Historia piosenek GNR – cz. 7: „Don’t Damn Me” Ultimate Classic Rock – 13 września 2021 r. „Don’t Damn Me” przypadł w udziale szczególny prymat – to jedyna piosenka z „Use Your Illusion I”, która nigdy nie doczekała się wykonania na żywo.
Powód, jak stwierdził Slash, jest bardzo prozaiczny.
„Jest tam zbyt dużo słów”, powiedział gitarzysta w roku 2014, kiedy zapytano go, czy jest szansa na to, że kiedykolwiek wykona ten utwór z Mylesem Kennedym i Konspiratorami. „To zaje***isty numer i tak dalej, ale nawet z Axlem nigdy nie grałem go na żywo, bo tekst jest po prostu za gęsty, nie pozostawia czasu na zaczerpnięcie tchu i zwyczajnie nie da się go zaśpiewać na scenie”.

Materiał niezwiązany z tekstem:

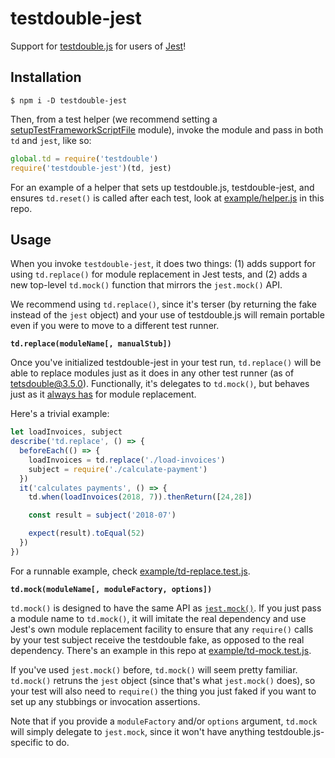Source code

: # testdouble-jest

Support for [testdouble.js](https://github.com/testdouble/testdouble.js) for
users of [Jest](https://github.com/facebook/jest)!

## Installation

```
$ npm i -D testdouble-jest
```

Then, from a test helper (we recommend setting a
[setupTestFrameworkScriptFile](https://facebook.github.io/jest/docs/en/configuration.html#setuptestframeworkscriptfile-string)
module), invoke the module and pass in both `td` and `jest`, like so:

```js
global.td = require('testdouble')
require('testdouble-jest')(td, jest)
```

For an example of a helper that sets up testdouble.js, testdouble-jest, and
ensures `td.reset()` is called after each test, look at
[example/helper.js](/example/helper.js) in this repo.

## Usage

When you invoke `testdouble-jest`, it does two things: (1) adds support for
using `td.replace()` for module replacement in Jest tests, and (2) adds a new
top-level `td.mock()` function that mirrors the `jest.mock()` API.

We recommend using `td.replace()`, since it's terser (by returning the fake
instead of the `jest` object) and your use of testdouble.js will remain portable
even if you were to move to a different test runner.

**`td.replace(moduleName[, manualStub])`**

Once you've initialized testdouble-jest in your test run, `td.replace()` will be
able to replace modules just as it does in any other test runner (as of 
tetsdouble@3.5.0). Functionally, it's delegates to `td.mock()`, but behaves just 
as it [always
has](https://github.com/testdouble/testdouble.js#module-replacement-with-nodejs)
for module replacement.

Here's a trivial example:

```js
let loadInvoices, subject
describe('td.replace', () => {
  beforeEach(() => {
    loadInvoices = td.replace('./load-invoices')
    subject = require('./calculate-payment')
  })
  it('calculates payments', () => {
    td.when(loadInvoices(2018, 7)).thenReturn([24,28])

    const result = subject('2018-07')

    expect(result).toEqual(52)
  })
})
```

For a runnable example, check
[example/td-replace.test.js](/example/td-replace.test.js).

**`td.mock(moduleName[, moduleFactory, options])`**

`td.mock()` is designed to have the same API as
[`jest.mock()`](https://facebook.github.io/jest/docs/en/es6-class-mocks.html).
If you just pass a module name to `td.mock()`, it will imitate the real
dependency and use Jest's own module replacement facility to ensure that any
`require()` calls by your test subject receive the testdouble fake, as opposed
to the real dependency. There's an example in this repo at
[example/td-mock.test.js](/example/td-mock.test.js).

If you've used `jest.mock()` before, `td.mock()` will seem pretty familiar.
`td.mock()` retruns the `jest` object (since that's what
`jest.mock()` does), so your test will also need to `require()` the thing you
just faked if you want to set up any stubbings or invocation assertions.

Note that if you provide a `moduleFactory` and/or `options` argument, `td.mock`
will simply delegate to `jest.mock`, since it won't have anything
testdouble.js-specific to do.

Potrzebę tak rozbudowanego tekstu nietrudno wytłumaczyć.
Na długo przed tym, jak Guns N’ Roses stali się największym i najbardziej niebezpiecznym zespołem na świecie, Rose działał na kontrowersje jak magnes. W miarę jak jego popularność rosła, rosły i one. W „Don’t Damn Me” wokalista „odwdzięczył się” krytykom, którzy w jego przekonaniu niesłusznie wzięli go na muszkę.
„Don’t Damn Me” to jedna z najbardziej agresywnych piosenek na tak różnorodnym albumie jak „Use Your Illusion”, a zarazem dzieło typowe dla duetu Slash N’ Axl, nawiązujące klimatem do debiutanckiego krążka Gunsów, „Appetite For Destruction”. Utwór otwiera gitara Slasha, a zaraz potem Axl wdaje się w zjadliwą polemikę z oszczercami, niemal zapominając przy tym oddychać.

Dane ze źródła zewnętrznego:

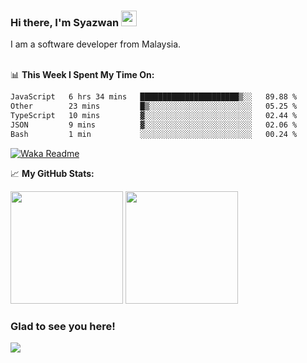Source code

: ### Hi there, I'm Syazwan <img src="https://media.giphy.com/media/hvRJCLFzcasrR4ia7z/giphy.gif" width="25px">
I am a software developer from Malaysia.
<br/><br/>

📊 **This Week I Spent My Time On:**
<!--START_SECTION:waka-->

```txt
JavaScript   6 hrs 34 mins   ██████████████████████▒░░   89.88 %
Other        23 mins         █▒░░░░░░░░░░░░░░░░░░░░░░░   05.25 %
TypeScript   10 mins         ▓░░░░░░░░░░░░░░░░░░░░░░░░   02.44 %
JSON         9 mins          ▓░░░░░░░░░░░░░░░░░░░░░░░░   02.06 %
Bash         1 min           ░░░░░░░░░░░░░░░░░░░░░░░░░   00.24 %
```

<!--END_SECTION:waka-->
[![Waka Readme](https://github.com/syazwanz/syazwanz/actions/workflows/wakatime.yml/badge.svg)](https://github.com/syazwanz/syazwanz/actions/workflows/wakatime.yml)

📈 **My GitHub Stats:**

<p>
  <img height="180em" src="https://github-readme-stats.vercel.app/api?username=syazwanz&show_icons=true&hide_border=false&&count_private=true&include_all_commits=true" />
  <img height="180em" src="https://github-readme-stats.vercel.app/api/top-langs/?username=syazwanz&exclude_repo=KNN-Image-Classification&show_icons=true&hide_border=false&layout=compact&langs_count=8"/>
</p>

### Glad to see you here!
![](https://visitor-badge.glitch.me/badge?page_id=syazwanz.syazwanz)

Nie potępiaj mnie, kiedy mówię, co myślę, bo milczenie nie jest złotem, gdy to w sobie duszę.Wielu fanów spekulowało, że Axl napisał „Don’t Damn Me” jako odpowiedź dla tych, którzy swego czasu, po ukazaniu się „GN’R Lies” i „One In A Million”, oskarżali go o rasizm i homofobię. Ani Rose, ani jego koledzy z zespołu nigdy nie ustosunkowali się do tych przypuszczeń, ale podobne teorie zdają się tracić wiarygodność wobec faktu, że wśród autorów piosenki znalazł się także David Lank, przyjaciel Axla z Lafayette w Indianie, który swego czasu towarzyszył wokaliście w jednej z jego pierwszych wypraw do Los Angeles (Lank grał również w kapeli o nazwie Mank Rage, której członkiem był między innymi znany fanom Guns N’ Roses Paul „Huge” Tobias).
Sam Rose odniósł się do tekstu „Don’t Damn Me” – a dokładniej do fragmentu
Don't hail me and don't idolize the ink / Or I've failed in my intentions – w roku 1991, w wywiadzie dla Rockline Radio.
„[Pisząc te słowa,] próbowałem pokazać ludziom, że powinni dostrzec własną moc i własne zdolności, zamiast mówić ‘Axl Rose jest Bogiem’. Otóż nie jestem Bogiem. Śpiewam o tym, że zawiodłem, bo jeśli ktoś mnie ubóstwia i nie pracuje nad własnym życiem, to znaczy, że poniosłem porażkę w dziedzinie, o której mówię w tej piosence”.